*** Opening of INPUT ***
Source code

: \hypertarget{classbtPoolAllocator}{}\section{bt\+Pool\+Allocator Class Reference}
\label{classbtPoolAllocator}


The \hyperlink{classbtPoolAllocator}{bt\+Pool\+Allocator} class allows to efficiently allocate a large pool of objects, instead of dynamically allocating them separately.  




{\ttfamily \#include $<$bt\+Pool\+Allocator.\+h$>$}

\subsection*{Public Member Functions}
*** Close of INPUT ***
ASSIGNED TASK:
Copy all lines of the records that have the string "classbtPoolAllocator" in them.

RESULT FOR THIS TASK:
: \hypertarget{classbtPoolAllocator}{}\section{bt\+Pool\+Allocator Class Reference}
\label{classbtPoolAllocator}
The \hyperlink{classbtPoolAllocator}{bt\+Pool\+Allocator} class allows to efficiently allocate a large pool of objects, instead of dynamically allocating them separately.  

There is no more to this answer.